ASSIGNED TASK = Using the listing below, copy exactly the lines from the one containing "5. **Check if" to the one containing "9. **Push the", both lines included, and no others.

RECORDS PROVIDED =
┌──

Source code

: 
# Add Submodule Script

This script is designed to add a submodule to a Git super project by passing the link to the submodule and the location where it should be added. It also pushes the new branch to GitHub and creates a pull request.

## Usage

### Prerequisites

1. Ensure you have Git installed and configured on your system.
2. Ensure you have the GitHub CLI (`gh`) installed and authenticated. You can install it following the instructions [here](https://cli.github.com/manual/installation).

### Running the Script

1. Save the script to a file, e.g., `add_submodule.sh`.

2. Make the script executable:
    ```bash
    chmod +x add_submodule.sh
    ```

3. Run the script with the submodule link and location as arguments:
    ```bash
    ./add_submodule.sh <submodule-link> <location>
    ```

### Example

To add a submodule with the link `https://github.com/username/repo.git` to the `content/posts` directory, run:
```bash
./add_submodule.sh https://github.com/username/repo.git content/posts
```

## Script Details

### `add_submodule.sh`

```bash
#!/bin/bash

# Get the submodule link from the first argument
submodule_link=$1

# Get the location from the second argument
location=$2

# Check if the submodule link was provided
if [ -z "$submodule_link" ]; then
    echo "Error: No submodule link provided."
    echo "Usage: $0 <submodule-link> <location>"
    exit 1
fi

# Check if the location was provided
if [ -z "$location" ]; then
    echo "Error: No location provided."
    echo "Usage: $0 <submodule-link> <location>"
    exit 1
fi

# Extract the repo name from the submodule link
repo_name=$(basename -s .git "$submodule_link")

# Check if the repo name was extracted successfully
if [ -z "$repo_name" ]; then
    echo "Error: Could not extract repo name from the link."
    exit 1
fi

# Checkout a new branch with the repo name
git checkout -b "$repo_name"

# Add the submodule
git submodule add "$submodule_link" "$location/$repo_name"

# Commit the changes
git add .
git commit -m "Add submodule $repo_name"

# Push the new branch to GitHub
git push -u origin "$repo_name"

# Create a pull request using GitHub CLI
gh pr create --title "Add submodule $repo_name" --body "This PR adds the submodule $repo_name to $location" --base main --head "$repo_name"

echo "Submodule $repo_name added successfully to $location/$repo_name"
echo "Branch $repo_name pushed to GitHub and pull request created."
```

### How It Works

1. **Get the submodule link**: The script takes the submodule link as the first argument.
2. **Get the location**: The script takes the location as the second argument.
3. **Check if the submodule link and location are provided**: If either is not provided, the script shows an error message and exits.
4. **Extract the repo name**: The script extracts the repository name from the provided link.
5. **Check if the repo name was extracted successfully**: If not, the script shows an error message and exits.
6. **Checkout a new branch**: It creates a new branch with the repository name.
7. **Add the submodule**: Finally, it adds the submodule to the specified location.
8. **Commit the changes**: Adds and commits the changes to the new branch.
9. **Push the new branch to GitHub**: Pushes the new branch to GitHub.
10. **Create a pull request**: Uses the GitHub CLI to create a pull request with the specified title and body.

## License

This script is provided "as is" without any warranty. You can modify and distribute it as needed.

└──

EXERCISE RESPONSE =
5. **Check if the repo name was extracted successfully**: If not, the script shows an error message and exits.
6. **Checkout a new branch**: It creates a new branch with the repository name.
7. **Add the submodule**: Finally, it adds the submodule to the specified location.
8. **Commit the changes**: Adds and commits the changes to the new branch.
9. **Push the new branch to GitHub**: Pushes the new branch to GitHub.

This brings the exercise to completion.